Pathway Mining and Data Mining in Functional Genomics.

An Integrative Approach to Delineate Boolean

Relationships Between Src and Its targets

Mehran Piran1,2*, Pedro L. Fernandes2, Neda Sepahi3,4, Mehrdad Piran5,6, Amir Rahimi1

1 Bioinformatics and Computational Biology Research Center, Shiraz University of Medical Sciences, Shiraz, Iran

2 Instituto Gulbenkian de Ciência, Oeiras, Portugal

3 Department of Medical Biotechnology, Fasa University of Medical Sciences, Fasa, Iran

4 Noncommunicable Diseases Research Center, Fasa University of Medical Sciences, Fasa, Iran

5 Department of Tissue Engineering and Applied Cell Sciences, School of Advanced Technologies in Medicine, Shahid Beheshti University

of Medical Sciences, Tehran, Iran

6 Department of Biology, East Tehran Branch, Islamic Azad University, Tehran, Iran

Abstract

In recent years the volume of biological data has soared. Parallel to this growth, the need for

developing data mining strategies has not met sufficiently. Bioinformaticians use different

techniques of data mining to obtain the required information they need from genomic,

transcriptomic and proteomic databases. One of the simple mining approaches to construct a gene

regulatory network (GNR) is reading a great deal of papers to configure a large network (for instance,

a network with 50 nodes and 200 edges) which takes a lot of time and energy. Here we introduce an

integrative method that combines information from transcriptomic data with sets of constructed

pathways. A program was written in R that makes pathways from edgelists in different signaling

databases. Furthermore, we explain how to distinguish false pathways from the correct ones using

literature study or incorporating the biological information with gene expression results.

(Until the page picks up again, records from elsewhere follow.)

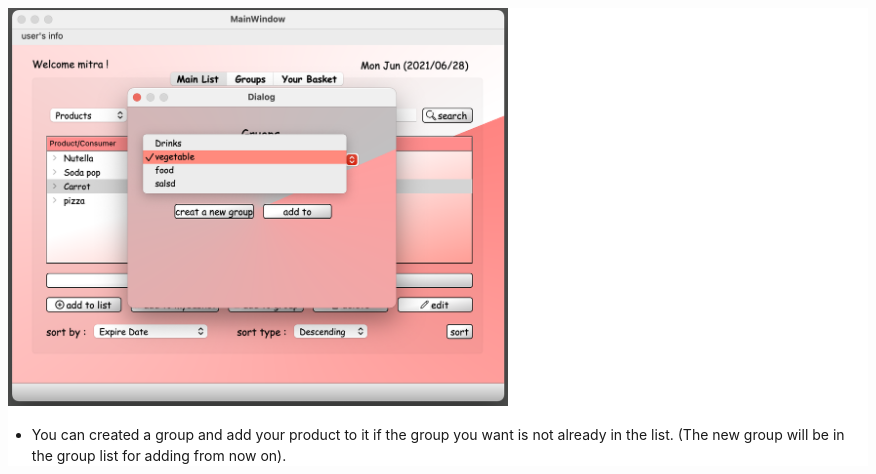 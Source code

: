 <img src="guide%20pic/add-to-group-list.png" width="500" higth="500" >

* You can created a group and add your product to it if the group you want is not already in the list. (The new group will be in the group list for adding from now on). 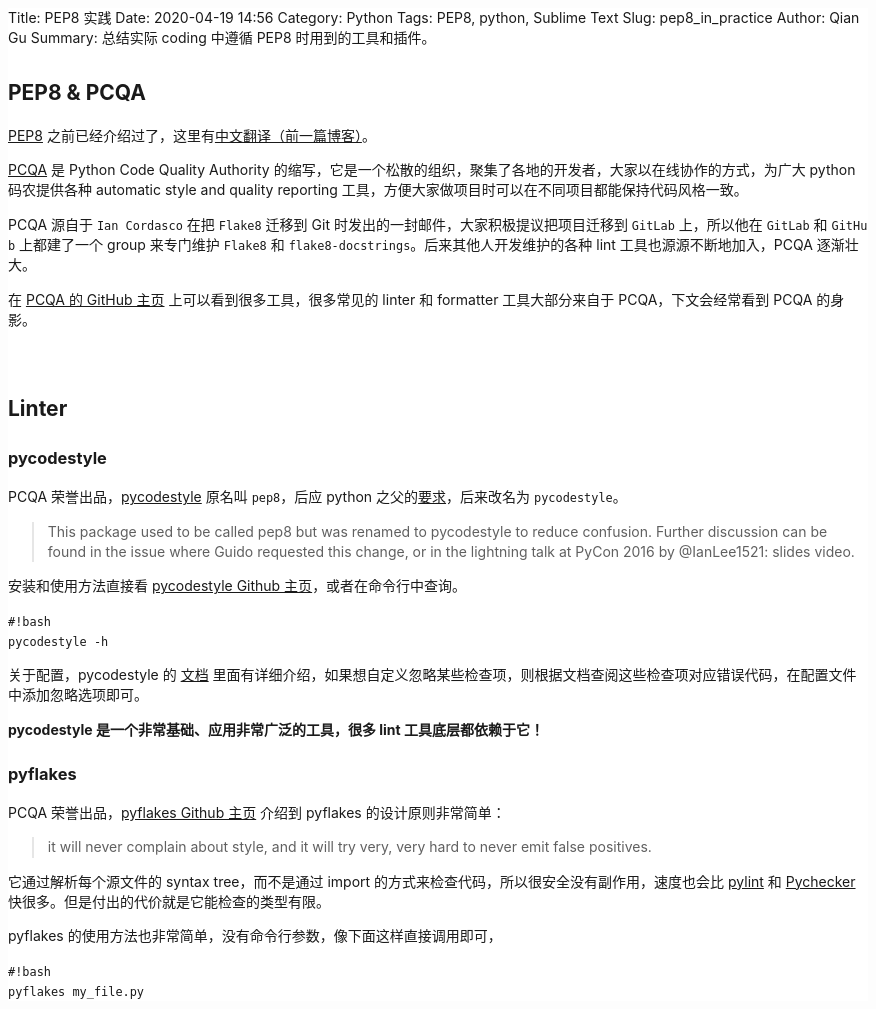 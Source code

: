 Title: PEP8 实践
Date: 2020-04-19 14:56
Category: Python
Tags: PEP8, python, Sublime Text
Slug: pep8_in_practice
Author: Qian Gu
Summary: 总结实际 coding 中遵循 PEP8 时用到的工具和插件。

## PEP8 & PCQA

[PEP8][PEP8] 之前已经介绍过了，这里有[中文翻译（前一篇博客）][pep8_zh]。

[PCQA][PCQA] 是 Python Code Quality Authority 的缩写，它是一个松散的组织，聚集了各地的开发者，大家以在线协作的方式，为广大 python 码农提供各种 automatic style and quality reporting 工具，方便大家做项目时可以在不同项目都能保持代码风格一致。

PCQA 源自于 `Ian Cordasco` 在把 `Flake8` 迁移到 Git 时发出的一封邮件，大家积极提议把项目迁移到 `GitLab` 上，所以他在 `GitLab` 和 `GitHub` 上都建了一个 group 来专门维护 `Flake8` 和 `flake8-docstrings`。后来其他人开发维护的各种 lint 工具也源源不断地加入，PCQA 逐渐壮大。

在 [PCQA 的 GitHub 主页][pcqa-github] 上可以看到很多工具，很多常见的 linter 和 formatter 工具大部分来自于 PCQA，下文会经常看到 PCQA 的身影。

[PEP8]: https://www.python.org/dev/peps/pep-0008/
[pep8_zh]: http://guqian110.github.io/posts/python/peps_translate_project_pep8.html
[PCQA]: https://meta.pycqa.org/en/latest/code-of-conduct.html
[pcqa-github]: https://github.com/PyCQA

<br>

## Linter

### pycodestyle

PCQA 荣誉出品，[pycodestyle][pycodestyle] 原名叫 `pep8`，后应 python 之父的[要求][rename]，后来改名为 `pycodestyle`。

> This package used to be called pep8 but was renamed to pycodestyle to reduce confusion. Further discussion can be found in the issue where Guido requested this change, or in the lightning talk at PyCon 2016 by @IanLee1521: slides video.

安装和使用方法直接看 [pycodestyle Github 主页][pycodestyle]，或者在命令行中查询。

    #!bash
    pycodestyle -h

关于配置，pycodestyle 的 [文档][pycodestyle_doc] 里面有详细介绍，如果想自定义忽略某些检查项，则根据文档查阅这些检查项对应错误代码，在配置文件中添加忽略选项即可。

**pycodestyle 是一个非常基础、应用非常广泛的工具，很多 lint 工具底层都依赖于它！**

[pycodestyle]: https://github.com/PyCQA/pycodestyle
[rename]: https://github.com/PyCQA/pycodestyle/issues/466
[pycodestyle_doc]: https://pep8.readthedocs.io/en/latest/index.html

### pyflakes

PCQA 荣誉出品，[pyflakes Github 主页][pyflakes] 介绍到 pyflakes 的设计原则非常简单：

> it will never complain about style, and it will try very, very hard to never emit false positives.

它通过解析每个源文件的 syntax tree，而不是通过 import 的方式来检查代码，所以很安全没有副作用，速度也会比 [pylint][pylint] 和 [Pychecker][pychecker] 快很多。但是付出的代价就是它能检查的类型有限。

pyflakes 的使用方法也非常简单，没有命令行参数，像下面这样直接调用即可，

    #!bash
    pyflakes my_file.py


[pyflakes]: https://github.com/PyCQA/pyflakes
[pylint]: https://www.pylint.org/
[pychecker]: http://pychecker.sourceforge.net/
[flake8]: https://gitlab.com/pycqa/flake8
[flake8-doc]: http://flake8.pycqa.org/en/latest/index.html
[flake8-docstrings]: https://github.com/PyCQA/flake8-docstrings
[pep8-naming]: https://github.com/PyCQA/pep8-naming
[flake8-bugbear]: https://github.com/PyCQA/flake8-bugbear
[flake8-import-order]: https://github.com/PyCQA/flake8-import-order
[flake8-commas]: https://github.com/PyCQA/flake8-commas
[flake8-docstrings]: https://github.com/PyCQA/flake8-docstrings
[pylint]: https://github.com/PyCQA/pylint
[autopep8]: https://github.com/hhatto/autopep8
[yapf]: https://github.com/google/yapf
[clang-format]: https://clang.llvm.org/docs/ClangFormat.html
[black]: https://github.com/psf/black
[SublimeLinter]: https://github.com/SublimeLinter/SublimeLinter
[Sublime​Linter-contrib-iverilog]: https://packagecontrol.io/packages/SublimeLinter-contrib-iverilog
[Sublime​Linter-contrib-verilator]: https://packagecontrol.io/packages/SublimeLinter-contrib-verilator
[Sublime​Linter-contrib-modelsim]: https://packagecontrol.io/packages/SublimeLinter-contrib-modelsim
[Sublime​Linter-pep​8]: https://packagecontrol.io/packages/SublimeLinter-pep8
[Sublime​Linter-pycodestyle]: https://packagecontrol.io/packages/SublimeLinter-pycodestyle
[Sublime​Linter-pyflakes]: https://packagecontrol.io/packages/SublimeLinter-pyflakes
[Sublime​Linter-flake8]: https://packagecontrol.io/packages/SublimeLinter-flake8
[AutoPEP8_plugin]: https://packagecontrol.io/packages/AutoPEP8
[PyYapf]: https://packagecontrol.io/packages/PyYapf%20Python%20Formatter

This

approach can help bioinformaticians and mathematical biologists who work with GRNs when they

want to infer causal relationships between components of a biological system. Once you know which

direction to go, you will reduce the number of false results.

(which was not certified by peer review) is the author/funder. All rights reserved. No reuse allowed without permission. The copyright holder for this preprintthis version posted January 25, 2020. . https://doi.org/10.1101/2020.01.25.919639doi: bioRxiv preprint

https://doi.org/10.1101/2020.01.25.919639

Introduction

Data mining tools like programming languages has become an urgent need in the era of big

data. The more important issue is how and when these tools are required to be implemented.

Many Biological databases are available free for the users, but how researchers utilize these

repositories depends on their computational techniques. Among these repositories,

databases in NCBI are of great interest. GEO (Gene Expression Omnibus) [1] and SRA

(Sequence Read Archive) [2] are two important genomic databases that archive microarray

and next generation sequencing (NGS) data. Pubmed (US National Library of Medicine) is the

library database in NCBI that stores most of the published papers in the area of biology and

medicine. Biologists and computational biologists utilize these databases depend on their

aim of study. Many researchers use information in the literature to construct a GNR. While

other researchers use information in genomic repositories. Some of them obtain the

information they want from signaling databases such as KEGG, STRING, OmniPath and so on

without considering where this information comes from. A few researchers try to support

data they find using other sources of information. Furthermore, many papers are present in

the literature which illustrates paradox results. They contain molecular techniques data such

as Real-time PCR, Immunoprecipitation, western blot and high-throughput techniques. As a

result, a deep insight into the type of biological context is needed to choose the correct

answer.

In this study we propose an integrative method to use information in genomic repositories,

signaling databases and literature using the knowledge of data mining and computational

techniques and knowledge of molecular biology. This study was concentrated on proto-

oncogene c-Src which has been implicated in progression and metastatic behavior of human

cancers including those of colon and breast [3-6]. Moreover, this gene is a target of many

chemotherapy drugs, so revealing the new mechanisms that trigger cells to go under

Epithelial to Mesenchymal Transition (EMT) would help design more pertinent drugs for

different carcinomas and adenocarcinomas.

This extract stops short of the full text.